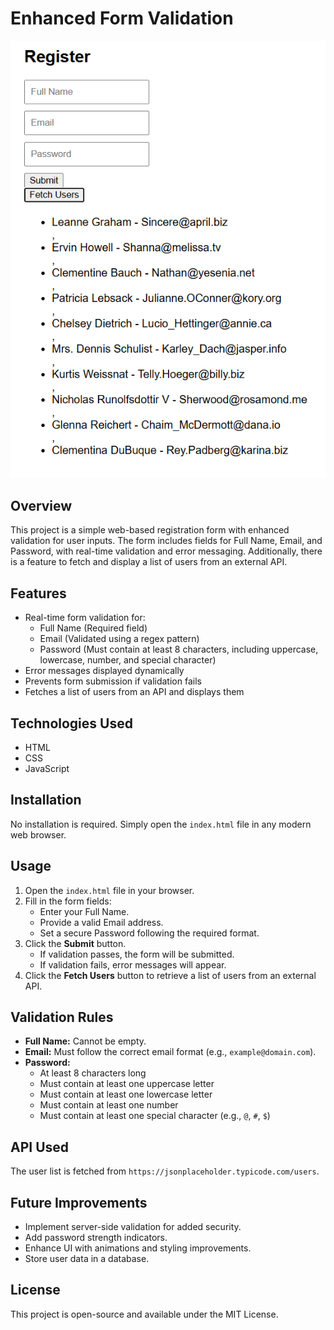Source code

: # Enhanced Form Validation

![Form Preview](Screenshot.png)


## Overview
This project is a simple web-based registration form with enhanced validation for user inputs. The form includes fields for Full Name, Email, and Password, with real-time validation and error messaging. Additionally, there is a feature to fetch and display a list of users from an external API.

## Features
- Real-time form validation for:
  - Full Name (Required field)
  - Email (Validated using a regex pattern)
  - Password (Must contain at least 8 characters, including uppercase, lowercase, number, and special character)
- Error messages displayed dynamically
- Prevents form submission if validation fails
- Fetches a list of users from an API and displays them

## Technologies Used
- HTML
- CSS
- JavaScript

## Installation
No installation is required. Simply open the `index.html` file in any modern web browser.

## Usage
1. Open the `index.html` file in your browser.
2. Fill in the form fields:
   - Enter your Full Name.
   - Provide a valid Email address.
   - Set a secure Password following the required format.
3. Click the **Submit** button.
   - If validation passes, the form will be submitted.
   - If validation fails, error messages will appear.
4. Click the **Fetch Users** button to retrieve a list of users from an external API.

## Validation Rules
- **Full Name:** Cannot be empty.
- **Email:** Must follow the correct email format (e.g., `example@domain.com`).
- **Password:**
  - At least 8 characters long
  - Must contain at least one uppercase letter
  - Must contain at least one lowercase letter
  - Must contain at least one number
  - Must contain at least one special character (e.g., `@`, `#`, `$`)

## API Used
The user list is fetched from `https://jsonplaceholder.typicode.com/users`.

## Future Improvements
- Implement server-side validation for added security.
- Add password strength indicators.
- Enhance UI with animations and styling improvements.
- Store user data in a database.

## License
This project is open-source and available under the MIT License.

** TASK **
Please print every record above exactly, but leave the pictures out.

** ANSWER SECTION **
Source code

: # Enhanced Form Validation

![Form Preview](Screenshot.png)


## Overview
This project is a simple web-based registration form with enhanced validation for user inputs. The form includes fields for Full Name, Email, and Password, with real-time validation and error messaging. Additionally, there is a feature to fetch and display a list of users from an external API.

## Features
- Real-time form validation for:
  - Full Name (Required field)
  - Email (Validated using a regex pattern)
  - Password (Must contain at least 8 characters, including uppercase, lowercase, number, and special character)
- Error messages displayed dynamically
- Prevents form submission if validation fails
- Fetches a list of users from an API and displays them

## Technologies Used
- HTML
- CSS
- JavaScript

## Installation
No installation is required. Simply open the `index.html` file in any modern web browser.

## Usage
1. Open the `index.html` file in your browser.
2. Fill in the form fields:
   - Enter your Full Name.
   - Provide a valid Email address.
   - Set a secure Password following the required format.
3. Click the **Submit** button.
   - If validation passes, the form will be submitted.
   - If validation fails, error messages will appear.
4. Click the **Fetch Users** button to retrieve a list of users from an external API.

## Validation Rules
- **Full Name:** Cannot be empty.
- **Email:** Must follow the correct email format (e.g., `example@domain.com`).
- **Password:**
  - At least 8 characters long
  - Must contain at least one uppercase letter
  - Must contain at least one lowercase letter
  - Must contain at least one number
  - Must contain at least one special character (e.g., `@`, `#`, `$`)

## API Used
The user list is fetched from `https://jsonplaceholder.typicode.com/users`.

## Future Improvements
- Implement server-side validation for added security.
- Add password strength indicators.
- Enhance UI with animations and styling improvements.
- Store user data in a database.

## License
This project is open-source and available under the MIT License.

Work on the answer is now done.